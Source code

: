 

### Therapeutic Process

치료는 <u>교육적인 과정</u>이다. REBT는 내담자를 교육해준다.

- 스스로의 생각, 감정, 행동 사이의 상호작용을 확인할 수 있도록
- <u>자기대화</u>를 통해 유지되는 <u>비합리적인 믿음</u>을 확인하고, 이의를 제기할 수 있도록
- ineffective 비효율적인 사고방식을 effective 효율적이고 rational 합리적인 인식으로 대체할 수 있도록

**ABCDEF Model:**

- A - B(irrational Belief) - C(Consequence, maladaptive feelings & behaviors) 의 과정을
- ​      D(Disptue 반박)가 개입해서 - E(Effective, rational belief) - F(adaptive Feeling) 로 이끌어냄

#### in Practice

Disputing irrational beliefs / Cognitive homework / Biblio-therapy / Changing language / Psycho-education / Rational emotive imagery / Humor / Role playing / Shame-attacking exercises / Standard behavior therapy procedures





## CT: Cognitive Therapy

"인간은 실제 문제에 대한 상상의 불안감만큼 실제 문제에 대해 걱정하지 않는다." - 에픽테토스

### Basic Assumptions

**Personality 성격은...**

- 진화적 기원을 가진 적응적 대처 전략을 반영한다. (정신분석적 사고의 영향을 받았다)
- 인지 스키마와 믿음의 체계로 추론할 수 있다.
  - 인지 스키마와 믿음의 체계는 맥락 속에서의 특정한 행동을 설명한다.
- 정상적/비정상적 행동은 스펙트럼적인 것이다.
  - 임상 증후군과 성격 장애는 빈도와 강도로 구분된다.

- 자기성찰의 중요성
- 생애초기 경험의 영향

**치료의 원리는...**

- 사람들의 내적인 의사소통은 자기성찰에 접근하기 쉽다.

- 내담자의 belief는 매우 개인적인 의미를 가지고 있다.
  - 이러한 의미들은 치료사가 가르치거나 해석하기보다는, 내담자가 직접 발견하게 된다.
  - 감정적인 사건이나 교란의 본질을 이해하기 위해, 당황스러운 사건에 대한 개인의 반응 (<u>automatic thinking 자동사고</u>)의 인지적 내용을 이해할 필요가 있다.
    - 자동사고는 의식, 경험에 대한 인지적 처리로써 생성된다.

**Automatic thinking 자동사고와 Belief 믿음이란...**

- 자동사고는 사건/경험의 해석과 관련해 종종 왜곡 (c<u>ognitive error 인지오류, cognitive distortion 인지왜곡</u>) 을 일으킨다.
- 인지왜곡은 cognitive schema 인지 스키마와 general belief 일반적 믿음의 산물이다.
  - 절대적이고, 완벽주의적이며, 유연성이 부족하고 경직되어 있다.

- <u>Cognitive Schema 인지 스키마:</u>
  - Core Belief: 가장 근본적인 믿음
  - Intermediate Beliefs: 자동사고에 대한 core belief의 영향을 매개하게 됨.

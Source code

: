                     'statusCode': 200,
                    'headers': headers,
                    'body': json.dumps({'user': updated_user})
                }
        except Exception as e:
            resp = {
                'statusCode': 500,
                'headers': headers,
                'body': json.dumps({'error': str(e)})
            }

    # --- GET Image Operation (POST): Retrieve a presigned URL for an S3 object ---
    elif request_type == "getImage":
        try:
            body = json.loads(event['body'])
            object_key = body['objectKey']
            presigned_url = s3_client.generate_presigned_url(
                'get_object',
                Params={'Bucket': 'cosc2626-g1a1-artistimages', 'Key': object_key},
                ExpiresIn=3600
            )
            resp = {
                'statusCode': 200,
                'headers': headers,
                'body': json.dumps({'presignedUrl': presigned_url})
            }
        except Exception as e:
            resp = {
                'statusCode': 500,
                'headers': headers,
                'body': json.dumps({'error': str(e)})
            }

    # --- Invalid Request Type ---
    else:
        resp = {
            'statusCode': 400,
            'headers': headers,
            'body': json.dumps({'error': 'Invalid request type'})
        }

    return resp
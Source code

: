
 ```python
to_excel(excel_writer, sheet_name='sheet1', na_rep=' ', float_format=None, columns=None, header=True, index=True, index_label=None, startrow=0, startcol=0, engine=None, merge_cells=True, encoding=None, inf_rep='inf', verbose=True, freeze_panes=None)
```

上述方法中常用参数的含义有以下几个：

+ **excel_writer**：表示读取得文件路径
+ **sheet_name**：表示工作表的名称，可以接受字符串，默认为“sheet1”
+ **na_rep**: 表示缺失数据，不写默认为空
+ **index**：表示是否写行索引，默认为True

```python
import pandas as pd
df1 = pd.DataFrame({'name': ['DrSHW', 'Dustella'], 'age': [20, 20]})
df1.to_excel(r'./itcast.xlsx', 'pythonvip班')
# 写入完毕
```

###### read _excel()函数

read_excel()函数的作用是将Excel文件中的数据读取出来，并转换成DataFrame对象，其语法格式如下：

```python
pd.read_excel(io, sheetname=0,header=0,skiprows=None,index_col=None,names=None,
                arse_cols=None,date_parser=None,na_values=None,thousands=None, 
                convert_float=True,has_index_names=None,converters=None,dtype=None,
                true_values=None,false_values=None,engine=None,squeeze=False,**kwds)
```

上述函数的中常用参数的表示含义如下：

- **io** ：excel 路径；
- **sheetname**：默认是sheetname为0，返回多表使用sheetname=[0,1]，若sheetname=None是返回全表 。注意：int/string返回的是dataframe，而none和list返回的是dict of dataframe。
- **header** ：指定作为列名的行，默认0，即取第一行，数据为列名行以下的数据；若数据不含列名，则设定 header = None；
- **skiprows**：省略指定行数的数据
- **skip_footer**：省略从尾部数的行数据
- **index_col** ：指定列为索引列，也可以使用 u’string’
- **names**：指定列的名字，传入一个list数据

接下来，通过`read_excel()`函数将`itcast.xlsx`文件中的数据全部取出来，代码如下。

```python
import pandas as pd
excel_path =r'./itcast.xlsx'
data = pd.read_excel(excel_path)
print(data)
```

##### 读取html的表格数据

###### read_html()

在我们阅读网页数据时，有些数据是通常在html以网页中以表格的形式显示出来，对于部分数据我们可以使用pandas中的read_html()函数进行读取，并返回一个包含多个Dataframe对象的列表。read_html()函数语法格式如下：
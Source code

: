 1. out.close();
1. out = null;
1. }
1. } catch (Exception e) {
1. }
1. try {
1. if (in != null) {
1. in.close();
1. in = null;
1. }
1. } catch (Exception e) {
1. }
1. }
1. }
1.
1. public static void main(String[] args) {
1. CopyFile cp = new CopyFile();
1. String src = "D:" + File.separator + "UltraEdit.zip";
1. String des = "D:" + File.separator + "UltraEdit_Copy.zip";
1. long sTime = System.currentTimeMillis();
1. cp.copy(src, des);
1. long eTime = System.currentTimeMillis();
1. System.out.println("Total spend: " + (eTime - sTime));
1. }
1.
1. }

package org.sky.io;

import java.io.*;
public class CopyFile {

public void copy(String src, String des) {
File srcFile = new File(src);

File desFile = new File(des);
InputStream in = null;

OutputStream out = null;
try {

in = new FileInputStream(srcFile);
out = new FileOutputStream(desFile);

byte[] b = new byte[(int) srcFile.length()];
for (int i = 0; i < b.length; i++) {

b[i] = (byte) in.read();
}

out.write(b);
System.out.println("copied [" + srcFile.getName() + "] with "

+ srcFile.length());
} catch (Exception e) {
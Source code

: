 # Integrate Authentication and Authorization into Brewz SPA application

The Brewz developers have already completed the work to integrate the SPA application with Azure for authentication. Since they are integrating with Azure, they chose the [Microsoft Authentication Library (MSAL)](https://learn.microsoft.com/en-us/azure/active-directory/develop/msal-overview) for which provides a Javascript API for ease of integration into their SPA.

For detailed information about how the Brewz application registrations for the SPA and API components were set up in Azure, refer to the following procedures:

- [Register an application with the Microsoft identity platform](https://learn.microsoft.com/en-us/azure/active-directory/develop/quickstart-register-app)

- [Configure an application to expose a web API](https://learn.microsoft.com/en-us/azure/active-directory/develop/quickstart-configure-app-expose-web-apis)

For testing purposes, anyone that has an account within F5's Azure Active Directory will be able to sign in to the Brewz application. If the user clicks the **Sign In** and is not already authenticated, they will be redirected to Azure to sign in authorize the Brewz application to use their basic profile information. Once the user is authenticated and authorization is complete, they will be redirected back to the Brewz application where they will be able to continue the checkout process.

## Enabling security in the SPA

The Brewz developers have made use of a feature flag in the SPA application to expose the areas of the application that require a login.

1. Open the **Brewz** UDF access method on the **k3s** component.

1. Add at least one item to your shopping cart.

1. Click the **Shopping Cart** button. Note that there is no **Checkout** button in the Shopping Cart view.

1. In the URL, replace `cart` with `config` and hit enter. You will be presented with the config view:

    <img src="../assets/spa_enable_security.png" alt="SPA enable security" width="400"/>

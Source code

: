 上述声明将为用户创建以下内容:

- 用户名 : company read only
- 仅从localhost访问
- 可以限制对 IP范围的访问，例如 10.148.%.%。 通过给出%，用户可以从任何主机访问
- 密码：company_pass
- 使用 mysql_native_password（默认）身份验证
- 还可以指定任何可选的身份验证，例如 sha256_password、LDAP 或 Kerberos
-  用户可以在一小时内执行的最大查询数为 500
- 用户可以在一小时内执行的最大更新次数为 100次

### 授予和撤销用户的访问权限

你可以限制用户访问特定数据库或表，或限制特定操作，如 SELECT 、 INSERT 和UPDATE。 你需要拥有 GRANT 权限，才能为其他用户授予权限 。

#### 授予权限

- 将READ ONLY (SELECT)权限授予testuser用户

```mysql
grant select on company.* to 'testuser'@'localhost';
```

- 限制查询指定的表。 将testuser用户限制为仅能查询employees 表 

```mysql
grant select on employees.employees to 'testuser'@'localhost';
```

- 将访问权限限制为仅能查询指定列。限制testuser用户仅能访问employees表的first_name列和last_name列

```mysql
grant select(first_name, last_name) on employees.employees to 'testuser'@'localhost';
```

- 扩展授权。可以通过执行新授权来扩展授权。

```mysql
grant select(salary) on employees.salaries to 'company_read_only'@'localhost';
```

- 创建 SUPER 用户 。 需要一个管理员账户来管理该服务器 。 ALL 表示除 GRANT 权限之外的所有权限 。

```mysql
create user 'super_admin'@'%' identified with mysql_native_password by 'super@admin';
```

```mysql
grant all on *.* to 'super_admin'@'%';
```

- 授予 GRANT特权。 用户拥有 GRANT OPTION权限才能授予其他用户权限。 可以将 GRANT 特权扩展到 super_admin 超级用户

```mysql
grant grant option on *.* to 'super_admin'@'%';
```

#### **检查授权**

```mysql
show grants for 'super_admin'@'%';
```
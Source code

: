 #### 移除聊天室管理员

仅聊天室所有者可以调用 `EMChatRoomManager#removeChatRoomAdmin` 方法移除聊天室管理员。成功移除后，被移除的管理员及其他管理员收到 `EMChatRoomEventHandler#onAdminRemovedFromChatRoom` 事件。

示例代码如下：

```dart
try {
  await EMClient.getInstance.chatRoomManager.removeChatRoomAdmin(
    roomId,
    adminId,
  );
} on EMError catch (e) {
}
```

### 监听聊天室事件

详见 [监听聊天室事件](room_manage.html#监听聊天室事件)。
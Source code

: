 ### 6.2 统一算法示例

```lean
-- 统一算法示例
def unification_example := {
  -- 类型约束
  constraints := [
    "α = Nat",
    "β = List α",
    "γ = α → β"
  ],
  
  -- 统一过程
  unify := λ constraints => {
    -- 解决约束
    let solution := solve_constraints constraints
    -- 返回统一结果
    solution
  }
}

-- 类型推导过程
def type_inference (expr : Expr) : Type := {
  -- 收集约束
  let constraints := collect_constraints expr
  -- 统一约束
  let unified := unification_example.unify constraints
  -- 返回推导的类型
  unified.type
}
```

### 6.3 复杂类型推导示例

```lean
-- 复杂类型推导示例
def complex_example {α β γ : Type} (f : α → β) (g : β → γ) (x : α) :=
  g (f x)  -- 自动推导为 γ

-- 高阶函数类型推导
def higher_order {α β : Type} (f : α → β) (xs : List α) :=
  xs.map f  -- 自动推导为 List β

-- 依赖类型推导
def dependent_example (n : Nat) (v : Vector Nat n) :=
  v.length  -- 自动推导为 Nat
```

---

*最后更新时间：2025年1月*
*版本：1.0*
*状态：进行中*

++++++++

◆ Your goal ◆
Set down precisely the lines above between the line holding "- 정상적/비정상적 행동은 스펙트럼적인 것이다." and the line holding "자동사고와 Belief 믿음이란...**", inclusive, and nothing beyond them.

◆ Your solution ◆
- 정상적/비정상적 행동은 스펙트럼적인 것이다.
  - 임상 증후군과 성격 장애는 빈도와 강도로 구분된다.

- 자기성찰의 중요성
- 생애초기 경험의 영향

**치료의 원리는...**

- 사람들의 내적인 의사소통은 자기성찰에 접근하기 쉽다.

- 내담자의 belief는 매우 개인적인 의미를 가지고 있다.
  - 이러한 의미들은 치료사가 가르치거나 해석하기보다는, 내담자가 직접 발견하게 된다.
  - 감정적인 사건이나 교란의 본질을 이해하기 위해, 당황스러운 사건에 대한 개인의 반응 (<u>automatic thinking 자동사고</u>)의 인지적 내용을 이해할 필요가 있다.
    - 자동사고는 의식, 경험에 대한 인지적 처리로써 생성된다.

**Automatic thinking 자동사고와 Belief 믿음이란...**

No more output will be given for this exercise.